By Katherine Mansfield

Something Childish But Very Natural

"Something Childish But Very Natural" - from Something Childish (1924)

The story centres on the idyllic love affair of two teenagers - Henry and Edna - who meet on a train and after clumsy preliminaries, fall in love. A period of time passes and the couple move to a cottage in the country, remote from sullied reality and worldly associations. The parallel with the Garden of Eden is at times overpowering. The trees in the garden of the cottage are apple trees and a telegram that Henry thinks has 'one of those snakes inside it that fly up at you.' The innocent love between Henry and Edna, her name being practically an anagram of Eden, has to be protected by the lovers as it their happiness is beset on all sides by danger, primarily other people: "It's people that make things so - silly. As long as you can keep away from them you're safe and you're happy." Edna extends this concept to forbidding Henry to touch her because innocence - equated with happiness - is lost through physical contact: "we wouldn't be children any more." Edna is associated with gardens - she has eyebrows like "feathers" and "marigold hair" to which Henry is drawn to with eyes like "two drunken bees"; their relationship is as natural as "trees or birds or clouds". Mansfield seems to state that it is only in the imagination that this type of love can flourish, as reality is too brutal to care for it. Harry is overcome by the lovers' escape into fiction, asking: "Are we a dream?"
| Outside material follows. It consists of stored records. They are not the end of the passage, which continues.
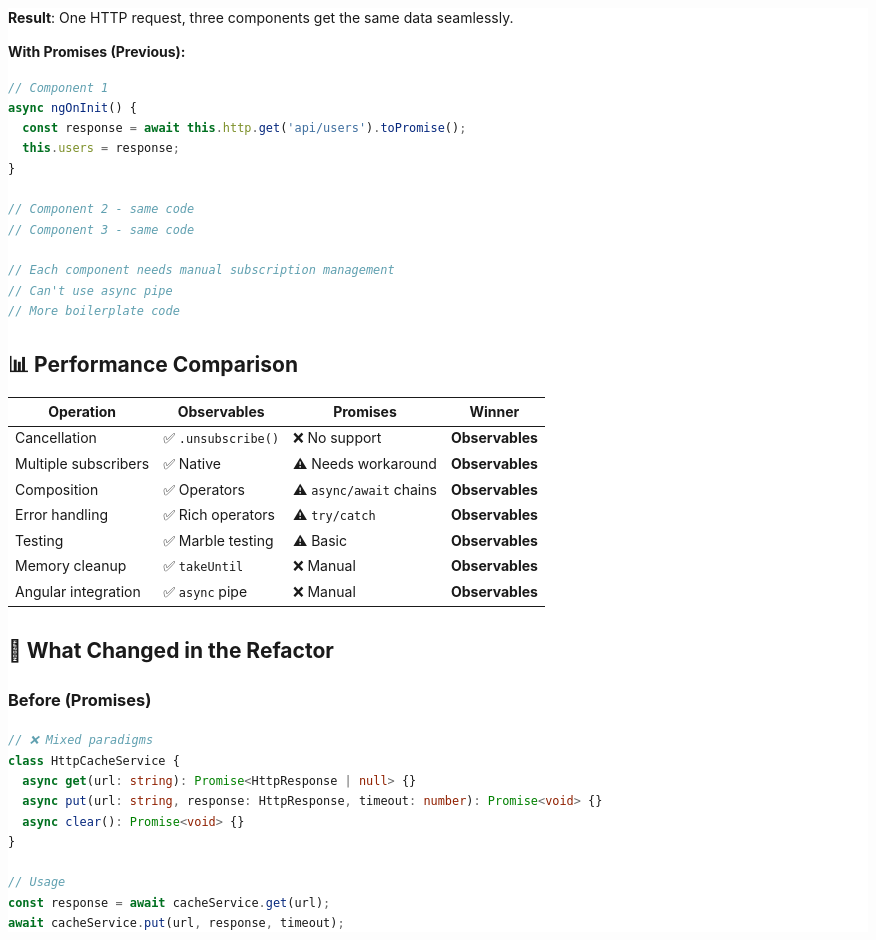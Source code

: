 **Result**: One HTTP request, three components get the same data seamlessly.

**With Promises (Previous):**

```typescript
// Component 1
async ngOnInit() {
  const response = await this.http.get('api/users').toPromise();
  this.users = response;
}

// Component 2 - same code
// Component 3 - same code

// Each component needs manual subscription management
// Can't use async pipe
// More boilerplate code
```

## 📊 Performance Comparison

| Operation            | Observables         | Promises                | Winner          |
| -------------------- | ------------------- | ----------------------- | --------------- |
| Cancellation         | ✅ `.unsubscribe()` | ❌ No support           | **Observables** |
| Multiple subscribers | ✅ Native           | ⚠️ Needs workaround     | **Observables** |
| Composition          | ✅ Operators        | ⚠️ `async/await` chains | **Observables** |
| Error handling       | ✅ Rich operators   | ⚠️ `try/catch`          | **Observables** |
| Testing              | ✅ Marble testing   | ⚠️ Basic                | **Observables** |
| Memory cleanup       | ✅ `takeUntil`      | ❌ Manual               | **Observables** |
| Angular integration  | ✅ `async` pipe     | ❌ Manual               | **Observables** |

## 🔄 What Changed in the Refactor

### Before (Promises)

```typescript
// ❌ Mixed paradigms
class HttpCacheService {
  async get(url: string): Promise<HttpResponse | null> {}
  async put(url: string, response: HttpResponse, timeout: number): Promise<void> {}
  async clear(): Promise<void> {}
}

// Usage
const response = await cacheService.get(url);
await cacheService.put(url, response, timeout);
```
The ending is said by many to be the most ineffective part of the story and it is highly ambiguous. Nothing is what it seems to be. One of Mansfield's favourite images, a "big white moth" turns out to be a "little girl in a pinafore" and can be read as Henry's dream interpretation of Edna. Mansfield uses the symbol of the moth as a symbol of an innocent and helpless creature being drawn to a false light in the way that moths are attracted to electric lights in thinking that they are the sun. Similarly, the telegram turns out to be "just folded paper", a red herring containing no meaningful message. The only way to avoid the search of light, it seems, is death, a state to which Henry seems to have been taken by the end, frozen in existence: "The garden became full of shadows - they spun a web of darkness over the cottage and the trees and Henry and the telegram. But Henry did not move."